Pierre-Louis still had public health on her mind when she began working in direct care in neuroscience at Regions Hospital. “I was seeing patients with a lot of acute issues brought on often by chronic health problems and I thought, long term, where do I see myself making the most impact?”
She eventually pursued a Master of Public Health from the University of Minnesota, with a specialization in policy administration in order to understand how policy at all levels can affect health.
Following graduation in 2014, she worked for Park Nicollet in population health, looking at how to help a group of patients, based on demographics, have better outcomes. She landed work for Ramsey County Public Health, and most recently was at Allina Health-United Hospital, where she started in infection prevention right as COVID-19 was taking hold.
When the opportunity to teach at St. Thomas knocked on her door, Pierre-Louis jumped on the chance to have a greater impact for underrepresented communities. The nursing school aims to enroll at least 30% students of color and students from other underrepresented backgrounds.

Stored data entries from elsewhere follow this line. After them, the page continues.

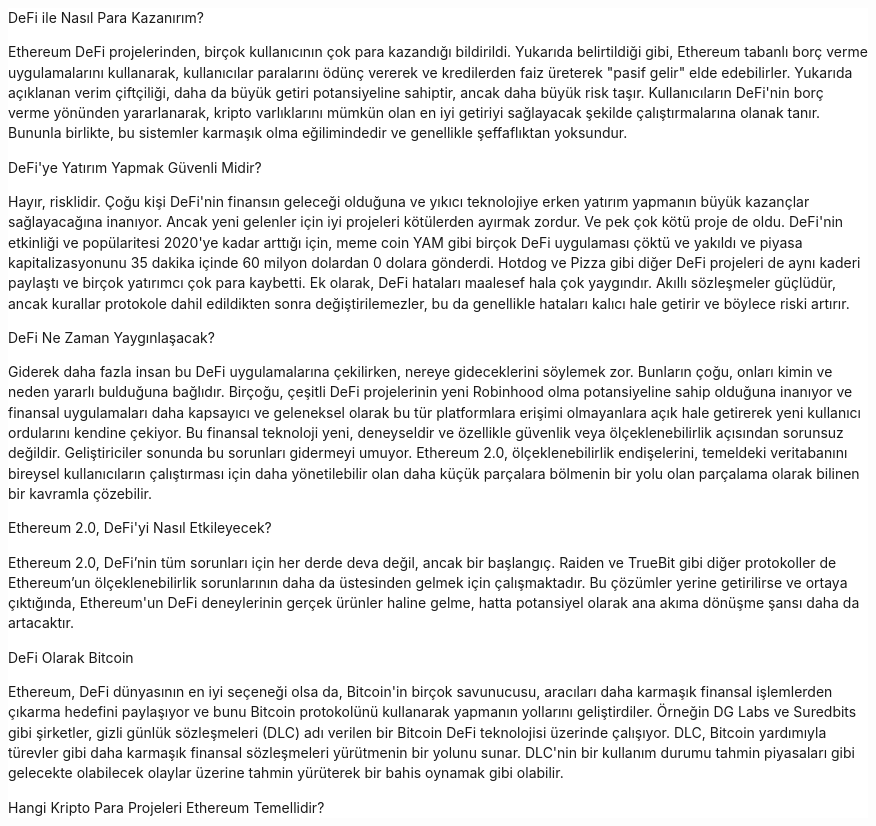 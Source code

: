 
<p>
DeFi ile Nasıl Para Kazanırım?
</p>
<p>
Ethereum DeFi projelerinden, birçok kullanıcının çok para kazandığı bildirildi. Yukarıda belirtildiği gibi, Ethereum tabanlı borç verme uygulamalarını kullanarak, kullanıcılar paralarını ödünç vererek ve kredilerden faiz üreterek "pasif gelir" elde edebilirler. Yukarıda açıklanan verim çiftçiliği, daha da büyük getiri potansiyeline sahiptir, ancak daha büyük risk taşır. Kullanıcıların DeFi'nin borç verme yönünden yararlanarak, kripto varlıklarını mümkün olan en iyi getiriyi sağlayacak şekilde çalıştırmalarına olanak tanır. Bununla birlikte, bu sistemler karmaşık olma eğilimindedir ve genellikle şeffaflıktan yoksundur.
</p>
<p>
DeFi'ye Yatırım Yapmak Güvenli Midir?
</p>
<p>
Hayır, risklidir. Çoğu kişi DeFi'nin finansın geleceği olduğuna ve yıkıcı teknolojiye erken yatırım yapmanın büyük kazançlar sağlayacağına inanıyor. Ancak yeni gelenler için iyi projeleri kötülerden ayırmak zordur. Ve pek çok kötü proje de oldu. DeFi'nin etkinliği ve popülaritesi 2020'ye kadar arttığı için, meme coin YAM gibi birçok DeFi uygulaması çöktü ve yakıldı ve piyasa kapitalizasyonunu 35 dakika içinde 60 milyon dolardan 0 dolara gönderdi. Hotdog ve Pizza gibi diğer DeFi projeleri de aynı kaderi paylaştı ve birçok yatırımcı çok para kaybetti. Ek olarak, DeFi hataları maalesef hala çok yaygındır. Akıllı sözleşmeler güçlüdür, ancak kurallar protokole dahil edildikten sonra değiştirilemezler, bu da genellikle hataları kalıcı hale getirir ve böylece riski artırır.
</p>
<p>
DeFi Ne Zaman Yaygınlaşacak?
</p>
<p>
Giderek daha fazla insan bu DeFi uygulamalarına çekilirken, nereye gideceklerini söylemek zor. Bunların çoğu, onları kimin ve neden yararlı bulduğuna bağlıdır. Birçoğu, çeşitli DeFi projelerinin yeni Robinhood olma potansiyeline sahip olduğuna inanıyor ve finansal uygulamaları daha kapsayıcı ve geleneksel olarak bu tür platformlara erişimi olmayanlara açık hale getirerek yeni kullanıcı ordularını kendine çekiyor. Bu finansal teknoloji yeni, deneyseldir ve özellikle güvenlik veya ölçeklenebilirlik açısından sorunsuz değildir. Geliştiriciler sonunda bu sorunları gidermeyi umuyor. Ethereum 2.0, ölçeklenebilirlik endişelerini, temeldeki veritabanını bireysel kullanıcıların çalıştırması için daha yönetilebilir olan daha küçük parçalara bölmenin bir yolu olan parçalama olarak bilinen bir kavramla çözebilir.
</p>
<p>
Ethereum 2.0, DeFi'yi Nasıl Etkileyecek?
</p>
<p>
Ethereum 2.0, DeFi’nin tüm sorunları için her derde deva değil, ancak bir başlangıç. Raiden ve TrueBit gibi diğer protokoller de Ethereum’un ölçeklenebilirlik sorunlarının daha da üstesinden gelmek için çalışmaktadır. Bu çözümler yerine getirilirse ve ortaya çıktığında, Ethereum'un DeFi deneylerinin gerçek ürünler haline gelme, hatta potansiyel olarak ana akıma dönüşme şansı daha da artacaktır.
</p>
<p>
DeFi Olarak Bitcoin
</p>
<p>
Ethereum, DeFi dünyasının en iyi seçeneği olsa da, Bitcoin'in birçok savunucusu, aracıları daha karmaşık finansal işlemlerden çıkarma hedefini paylaşıyor ve bunu Bitcoin protokolünü kullanarak yapmanın yollarını geliştirdiler. Örneğin DG Labs ve Suredbits gibi şirketler, gizli günlük sözleşmeleri (DLC) adı verilen bir Bitcoin DeFi teknolojisi üzerinde çalışıyor. DLC, Bitcoin yardımıyla türevler gibi daha karmaşık finansal sözleşmeleri yürütmenin bir yolunu sunar. DLC'nin bir kullanım durumu tahmin piyasaları gibi gelecekte olabilecek olaylar üzerine tahmin yürüterek bir bahis oynamak gibi olabilir.
</p>
<p>
Hangi Kripto Para Projeleri Ethereum Temellidir?
</p> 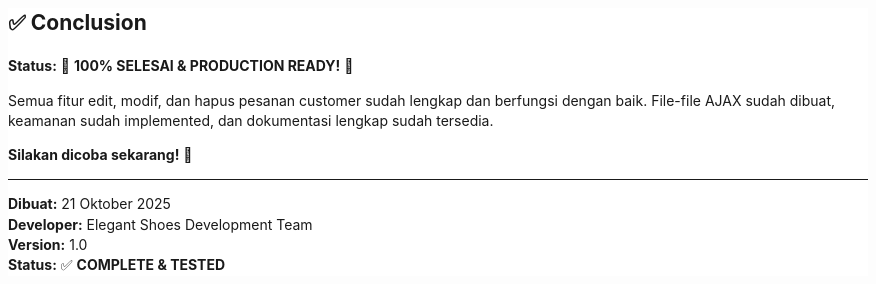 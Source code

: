 
## ✅ Conclusion

**Status:** 🎊 **100% SELESAI & PRODUCTION READY!** 🎊

Semua fitur edit, modif, dan hapus pesanan customer sudah lengkap dan berfungsi dengan baik. File-file AJAX sudah dibuat, keamanan sudah implemented, dan dokumentasi lengkap sudah tersedia.

**Silakan dicoba sekarang!** 🚀

---

**Dibuat:** 21 Oktober 2025  
**Developer:** Elegant Shoes Development Team  
**Version:** 1.0  
**Status:** ✅ **COMPLETE & TESTED**




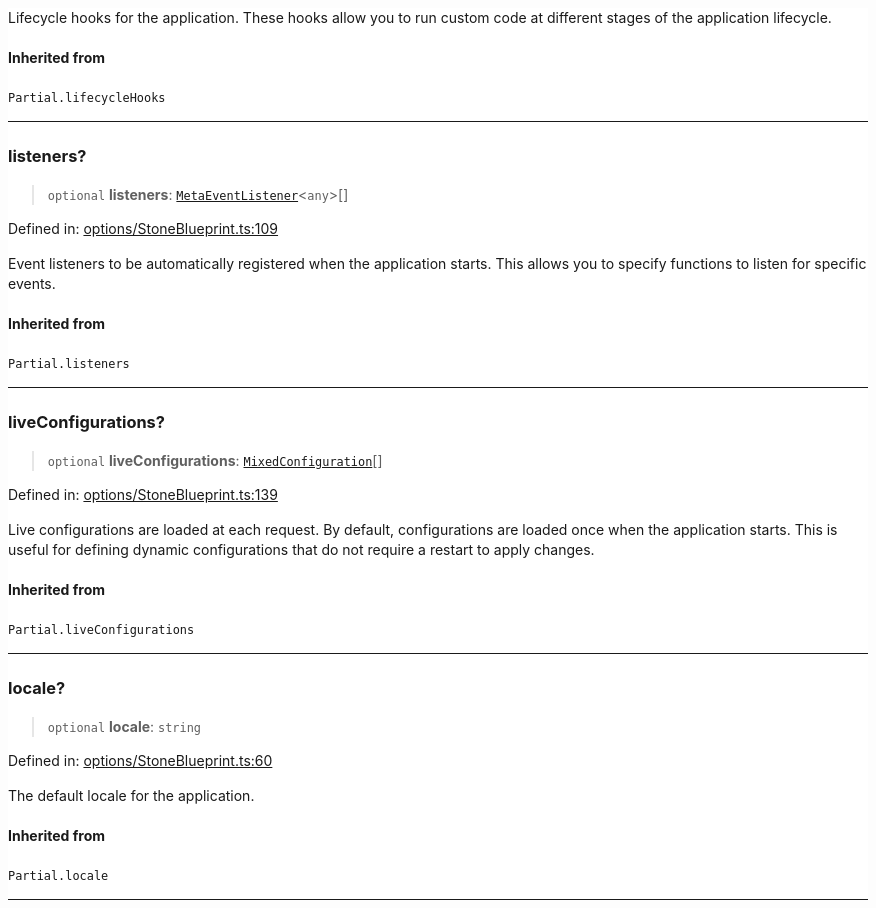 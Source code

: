 Lifecycle hooks for the application.
These hooks allow you to run custom code at different stages of the application lifecycle.

#### Inherited from

`Partial.lifecycleHooks`

***

### listeners?

> `optional` **listeners**: [`MetaEventListener`](../../../declarations/interfaces/MetaEventListener.md)\<`any`\>[]

Defined in: [options/StoneBlueprint.ts:109](https://github.com/stonemjs/core/blob/65c9e07f9d264b07f6e4091fcc29046b5ca8ea45/src/options/StoneBlueprint.ts#L109)

Event listeners to be automatically registered when the application starts.
This allows you to specify functions to listen for specific events.

#### Inherited from

`Partial.listeners`

***

### liveConfigurations?

> `optional` **liveConfigurations**: [`MixedConfiguration`](../../../declarations/type-aliases/MixedConfiguration.md)[]

Defined in: [options/StoneBlueprint.ts:139](https://github.com/stonemjs/core/blob/65c9e07f9d264b07f6e4091fcc29046b5ca8ea45/src/options/StoneBlueprint.ts#L139)

Live configurations are loaded at each request.
By default, configurations are loaded once when the application starts.
This is useful for defining dynamic configurations that do not require a restart to apply changes.

#### Inherited from

`Partial.liveConfigurations`

***

### locale?

> `optional` **locale**: `string`

Defined in: [options/StoneBlueprint.ts:60](https://github.com/stonemjs/core/blob/65c9e07f9d264b07f6e4091fcc29046b5ca8ea45/src/options/StoneBlueprint.ts#L60)

The default locale for the application.

#### Inherited from

`Partial.locale`

***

“I felt like what was happening at St. Thomas in building this program was really well aligned with my personal values, and also aligned really well with my public health experiences,” she said. “With where we are in the country with our healthcare system, the way that healthcare is delivered, and many of the things that have transpired in the past couple of years around racism and police brutality, I think we have a duty to educate and train nurses who are equipped to take care of people who are living in this reality. And I'm hopeful that we’re educating people who will be change makers.”